Bichindaritz Isabelle, Liu Guanghui, Bartlett Christopher
Intelligent Bio Systems Laboratory, Biomedical and Health Informatics, Department of Computer Science, State University of New York at Oswego, Syracuse, NY 13202, USA.
Bioinformatics. 2021 Sep 9;37(17):2601-2608. doi: 10.1093/bioinformatics/btab140.
Integrative multi-feature fusion analysis on biomedical data has gained much attention recently. In breast cancer, existing studies have demonstrated that combining genomic mRNA data and DNA methylation data can better stratify cancer patients with distinct prognosis than using single signature. However, those existing methods are simply combining these gene features in series and have ignored the correlations between separate omics dimensions over time.
In the present study, we propose an adaptive multi-task learning method, which combines the Cox loss task with the ordinal loss task, for survival prediction of breast cancer patients using multi-modal learning instead of performing survival analysis on each feature dataset. First, we use local maximum quasi-clique merging (lmQCM) algorithm to reduce the mRNA and methylation feature dimensions and extract cluster eigengenes respectively. Then, we add an auxiliary ordinal loss to the original Cox model to improve the ability to optimize the learning process in training and regularization. The auxiliary loss helps to reduce the vanishing gradient problem for earlier layers and helps to decrease the loss of the primary task. Meanwhile, we use an adaptive weights approach to multi-task learning which weighs multiple loss functions by considering the homoscedastic uncertainty of each task. Finally, we build an ordinal cox hazards model for survival analysis and use long short-term memory (LSTM) method to predict patients' survival risk. We use the cross-validation method and the concordance index (C-index) for assessing the prediction effect. Stringent cross-verification testing processes for the benchmark dataset and two additional datasets demonstrate that the developed approach is effective, achieving very competitive performance with existing approaches.

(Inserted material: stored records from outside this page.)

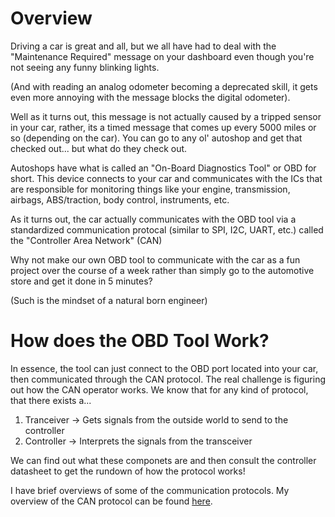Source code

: # Overview

Driving a car is great and all, but we all have had to deal with the "Maintenance Required" message on your dashboard even though you're not seeing any funny blinking lights. 

(And with reading an analog odometer becoming a deprecated skill, it gets even more annoying with the message blocks the digital odometer).

Well as it turns out, this message is not actually caused by a tripped sensor in your car, rather, its a timed message that comes up every 5000 miles or so (depending on the car). You can go to any ol' autoshop and get that checked out... but what do they check out.

Autoshops have what is called an "On-Board Diagnostics Tool" or OBD for short. This device connects to your car and communicates with the ICs that are responsible for monitoring things like your engine, transmission, airbags, ABS/traction, body control, instruments, etc.

As it turns out, the car actually communicates with the OBD tool via a standardized communication protocal (similar to SPI, I2C, UART, etc.) called the "Controller Area Network" (CAN)

Why not make our own OBD tool to communicate with the car as a fun project over the course of a week rather than simply go to the automotive store and get it done in 5 minutes? 

(Such is the mindset of a natural born engineer)

# How does the OBD Tool Work?

In essence, the tool can just connect to the OBD port located into your car, then communicated through the CAN protocol. The real challenge is figuring out how the CAN operator works. We know that for any kind of protocol, that there exists a...

1. Tranceiver -> Gets signals from the outside world to send to the controller
2. Controller -> Interprets the signals from the transceiver

We can find out what these componets are and then consult the controller datasheet to get the rundown of how the protocol works!

I have brief overviews of some of the communication protocols. My overview of the CAN protocol can be found [here]().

生物医学数据的整合多特征融合分析近来备受关注。在乳腺癌研究中,现有研究表明,相较于使用单一特征,结合基因组mRNA数据和DNA甲基化数据能够更好地对预后不同的癌症患者进行分层。然而,这些现有方法只是简单地将这些基因特征串联起来,并且忽略了不同组学维度随时间的相关性。
在本研究中,我们提出了一种自适应多任务学习方法,该方法将Cox损失任务与有序损失任务相结合,用于通过多模态学习预测乳腺癌患者的生存情况,而非对每个特征数据集进行生存分析。首先,我们使用局部最大准团合并(lmQCM)算法来降低mRNA和甲基化特征维度,并分别提取聚类特征基因。然后,我们在原始Cox模型中添加辅助有序损失,以提高在训练和正则化过程中优化学习过程的能力。辅助损失有助于减少早期层的梯度消失问题,并有助于降低主要任务的损失。同时,我们使用自适应权重方法进行多任务学习,该方法通过考虑每个任务的同方差不确定性来权衡多个损失函数。最后,我们构建一个有序Cox风险模型用于生存分析,并使用长短期记忆(LSTM)方法预测患者的生存风险。我们使用交叉验证方法和一致性指数(C-index)来评估预测效果。对基准数据集和另外两个数据集进行的严格交叉验证测试过程表明,所开发的方法是有效的,与现有方法相比具有极具竞争力的性能。